__Data under study__
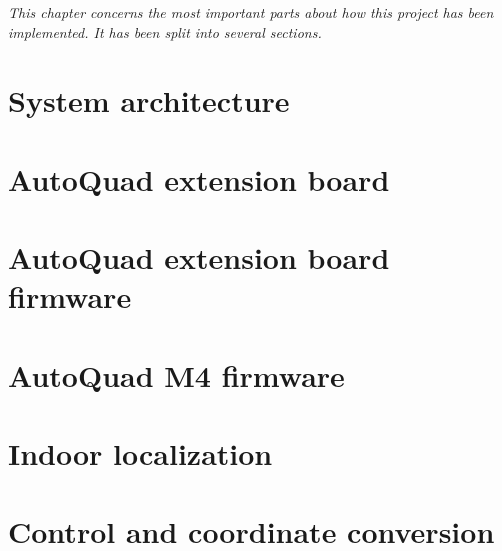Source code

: \textit{This chapter concerns the most important parts about how this project has been implemented. It has been split into several sections.}

\section{System architecture}


\section{AutoQuad extension board} \label{sec:autoquad_extension_board}


\section{AutoQuad extension board firmware} \label{sec:extension_board_firmware}


\section{AutoQuad M4 firmware} \label{sec:aq_m4_firmware}


%

%






\section{Indoor localization} \label{sec:indoor_localization}


\section{Control and coordinate conversion}
\label{sec:control_and_coordinate_conversion}
%


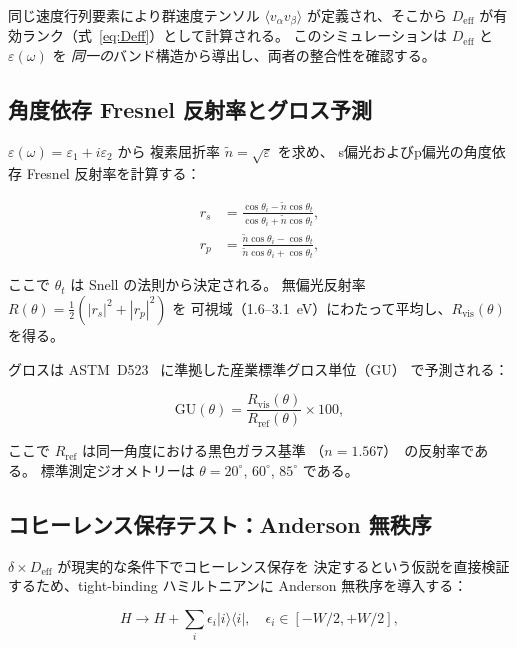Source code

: \documentclass[twocolumn,showpacs,preprintnumbers,amsmath,amssymb,prb]{revtex4-2}
\begin{document}
同じ速度行列要素により群速度テンソル
$\langle v_\alpha v_\beta \rangle$ が定義され、そこから $D_\mathrm{eff}$
が有効ランク（式~\ref{eq:Deff}）として計算される。
このシミュレーションは $D_\mathrm{eff}$ と $\varepsilon(\omega)$ を
\emph{同一の}バンド構造から導出し、両者の整合性を確認する。

\subsection{角度依存 Fresnel 反射率とグロス予測}

$\varepsilon(\omega) = \varepsilon_1 + i\varepsilon_2$ から
複素屈折率 $\tilde{n} = \sqrt{\varepsilon}$ を求め、
s偏光およびp偏光の角度依存 Fresnel 反射率を計算する：

\begin{align}
  r_s &= \frac{\cos\theta_i - \tilde{n}\cos\theta_t}
              {\cos\theta_i + \tilde{n}\cos\theta_t}, \label{eq:rs} \\
  r_p &= \frac{\tilde{n}\cos\theta_i - \cos\theta_t}
              {\tilde{n}\cos\theta_i + \cos\theta_t}, \label{eq:rp}
\end{align}

\noindent ここで $\theta_t$ は Snell の法則から決定される。
無偏光反射率 $R(\theta) = \frac{1}{2}(|r_s|^2 + |r_p|^2)$ を
可視域（1.6--3.1~eV）にわたって平均し、$R_\mathrm{vis}(\theta)$ を得る。

グロスは ASTM~D523~\cite{ASTM_D523} に準拠した産業標準グロス単位（GU）
で予測される：

\begin{equation}
  \mathrm{GU}(\theta) = \frac{R_\mathrm{vis}(\theta)}
    {R_\mathrm{ref}(\theta)} \times 100,
  \label{eq:GU}
\end{equation}

\noindent ここで $R_\mathrm{ref}$ は同一角度における黒色ガラス基準
（$n = 1.567$）~\cite{ASTM_D523}の反射率である。
標準測定ジオメトリーは $\theta = 20^\circ$, $60^\circ$, $85^\circ$ である。

\subsection{コヒーレンス保存テスト：Anderson 無秩序}

$\delta \times D_\mathrm{eff}$ が現実的な条件下でコヒーレンス保存を
決定するという仮説を直接検証するため、tight-binding ハミルトニアンに
Anderson 無秩序を導入する：

\begin{equation}
  H \to H + \sum_i \epsilon_i |i\rangle\langle i|,
  \quad \epsilon_i \in [-W/2, +W/2],
  \label{eq:anderson}
\end{equation}
\end{document}
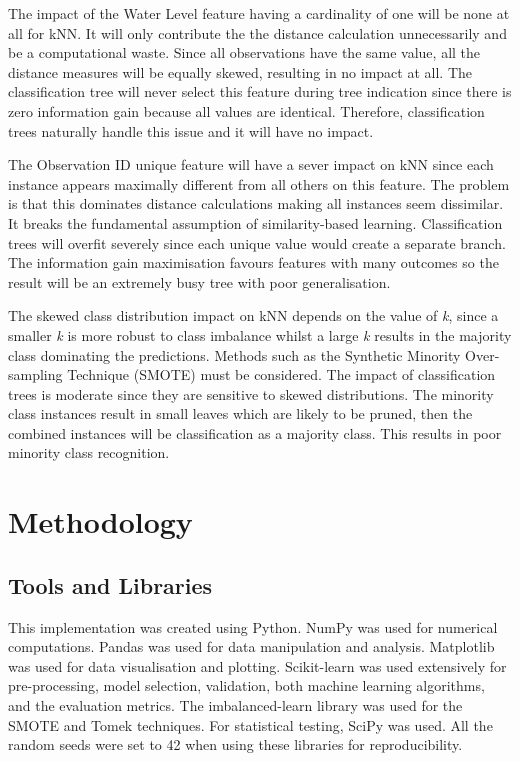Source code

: \documentclass[10pt, conference]{IEEEtran}
\begin{document}
The impact of the Water Level feature having a cardinality of one will be none at all for kNN. It will only contribute the the distance calculation unnecessarily and be a computational waste. Since all observations have the same value, all the distance measures will be equally skewed, resulting in no impact at all. The classification tree will never select this feature during tree indication since there is zero information gain because all values are identical. Therefore, classification trees naturally handle this issue and it will have no impact.

The Observation ID unique feature will have a sever impact on kNN since each instance appears maximally different from all others on this feature. The problem is that this dominates distance calculations making all instances seem dissimilar. It breaks the fundamental assumption of similarity-based learning. Classification trees will overfit severely since each unique value would create a separate branch. The information gain maximisation favours features with many outcomes so the result will be an extremely busy tree with poor generalisation.

The skewed class distribution impact on kNN depends on the value of \textit{k}, since a smaller \textit{k} is more robust to class imbalance whilst a large \textit{k} results in the majority class dominating the predictions. Methods such as the Synthetic Minority Over-sampling Technique (SMOTE) must be considered. The impact of classification trees is moderate since they are sensitive to skewed distributions. The minority class instances result in small leaves which are likely to be pruned, then the combined instances will be classification as a majority class. This results in poor minority class recognition.

\section{Methodology}
\subsection{Tools and Libraries}
This implementation was created using Python. NumPy\cite{harris2020array} was used for numerical computations. Pandas\cite{reback2020pandas} was used for data manipulation and analysis. Matplotlib\cite{Hunter:2007} was used for data visualisation and plotting. Scikit-learn\cite{scikit-learn} was used extensively for pre-processing, model selection, validation, both machine learning algorithms, and the evaluation metrics. The imbalanced-learn library\cite{JMLR:v18:16-365} was used for the SMOTE and Tomek techniques. For statistical testing, SciPy\cite{2020SciPy-NMeth} was used. All the random seeds were set to 42 when using these libraries for reproducibility.
\end{document}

__What you are asked to do__
Would you please give the material above again, unchanged but without pictures?

__Task response__
Source code

: \textit{This chapter concerns the most important parts about how this project has been implemented. It has been split into several sections.}

\section{System architecture}


\section{AutoQuad extension board} \label{sec:autoquad_extension_board}


\section{AutoQuad extension board firmware} \label{sec:extension_board_firmware}


\section{AutoQuad M4 firmware} \label{sec:aq_m4_firmware}


%

%






\section{Indoor localization} \label{sec:indoor_localization}


\section{Control and coordinate conversion}
\label{sec:control_and_coordinate_conversion}
%


Source code

: \documentclass[twocolumn,showpacs,preprintnumbers,amsmath,amssymb,prb]{revtex4-2}
\begin{document}
同じ速度行列要素により群速度テンソル
$\langle v_\alpha v_\beta \rangle$ が定義され、そこから $D_\mathrm{eff}$
が有効ランク（式~\ref{eq:Deff}）として計算される。
このシミュレーションは $D_\mathrm{eff}$ と $\varepsilon(\omega)$ を
\emph{同一の}バンド構造から導出し、両者の整合性を確認する。

\subsection{角度依存 Fresnel 反射率とグロス予測}

$\varepsilon(\omega) = \varepsilon_1 + i\varepsilon_2$ から
複素屈折率 $\tilde{n} = \sqrt{\varepsilon}$ を求め、
s偏光およびp偏光の角度依存 Fresnel 反射率を計算する：

\begin{align}
  r_s &= \frac{\cos\theta_i - \tilde{n}\cos\theta_t}
              {\cos\theta_i + \tilde{n}\cos\theta_t}, \label{eq:rs} \\
  r_p &= \frac{\tilde{n}\cos\theta_i - \cos\theta_t}
              {\tilde{n}\cos\theta_i + \cos\theta_t}, \label{eq:rp}
\end{align}

\noindent ここで $\theta_t$ は Snell の法則から決定される。
無偏光反射率 $R(\theta) = \frac{1}{2}(|r_s|^2 + |r_p|^2)$ を
可視域（1.6--3.1~eV）にわたって平均し、$R_\mathrm{vis}(\theta)$ を得る。

グロスは ASTM~D523~\cite{ASTM_D523} に準拠した産業標準グロス単位（GU）
で予測される：

\begin{equation}
  \mathrm{GU}(\theta) = \frac{R_\mathrm{vis}(\theta)}
    {R_\mathrm{ref}(\theta)} \times 100,
  \label{eq:GU}
\end{equation}

\noindent ここで $R_\mathrm{ref}$ は同一角度における黒色ガラス基準
（$n = 1.567$）~\cite{ASTM_D523}の反射率である。
標準測定ジオメトリーは $\theta = 20^\circ$, $60^\circ$, $85^\circ$ である。

\subsection{コヒーレンス保存テスト：Anderson 無秩序}

$\delta \times D_\mathrm{eff}$ が現実的な条件下でコヒーレンス保存を
決定するという仮説を直接検証するため、tight-binding ハミルトニアンに
Anderson 無秩序を導入する：

\begin{equation}
  H \to H + \sum_i \epsilon_i |i\rangle\langle i|,
  \quad \epsilon_i \in [-W/2, +W/2],
  \label{eq:anderson}
\end{equation}
\end{document}
Source code

: \documentclass[10pt, conference]{IEEEtran}
\begin{document}
The impact of the Water Level feature having a cardinality of one will be none at all for kNN. It will only contribute the the distance calculation unnecessarily and be a computational waste. Since all observations have the same value, all the distance measures will be equally skewed, resulting in no impact at all. The classification tree will never select this feature during tree indication since there is zero information gain because all values are identical. Therefore, classification trees naturally handle this issue and it will have no impact.

The Observation ID unique feature will have a sever impact on kNN since each instance appears maximally different from all others on this feature. The problem is that this dominates distance calculations making all instances seem dissimilar. It breaks the fundamental assumption of similarity-based learning. Classification trees will overfit severely since each unique value would create a separate branch. The information gain maximisation favours features with many outcomes so the result will be an extremely busy tree with poor generalisation.

The skewed class distribution impact on kNN depends on the value of \textit{k}, since a smaller \textit{k} is more robust to class imbalance whilst a large \textit{k} results in the majority class dominating the predictions. Methods such as the Synthetic Minority Over-sampling Technique (SMOTE) must be considered. The impact of classification trees is moderate since they are sensitive to skewed distributions. The minority class instances result in small leaves which are likely to be pruned, then the combined instances will be classification as a majority class. This results in poor minority class recognition.

\section{Methodology}
\subsection{Tools and Libraries}
This implementation was created using Python. NumPy\cite{harris2020array} was used for numerical computations. Pandas\cite{reback2020pandas} was used for data manipulation and analysis. Matplotlib\cite{Hunter:2007} was used for data visualisation and plotting. Scikit-learn\cite{scikit-learn} was used extensively for pre-processing, model selection, validation, both machine learning algorithms, and the evaluation metrics. The imbalanced-learn library\cite{JMLR:v18:16-365} was used for the SMOTE and Tomek techniques. For statistical testing, SciPy\cite{2020SciPy-NMeth} was used. All the random seeds were set to 42 when using these libraries for reproducibility.
\end{document}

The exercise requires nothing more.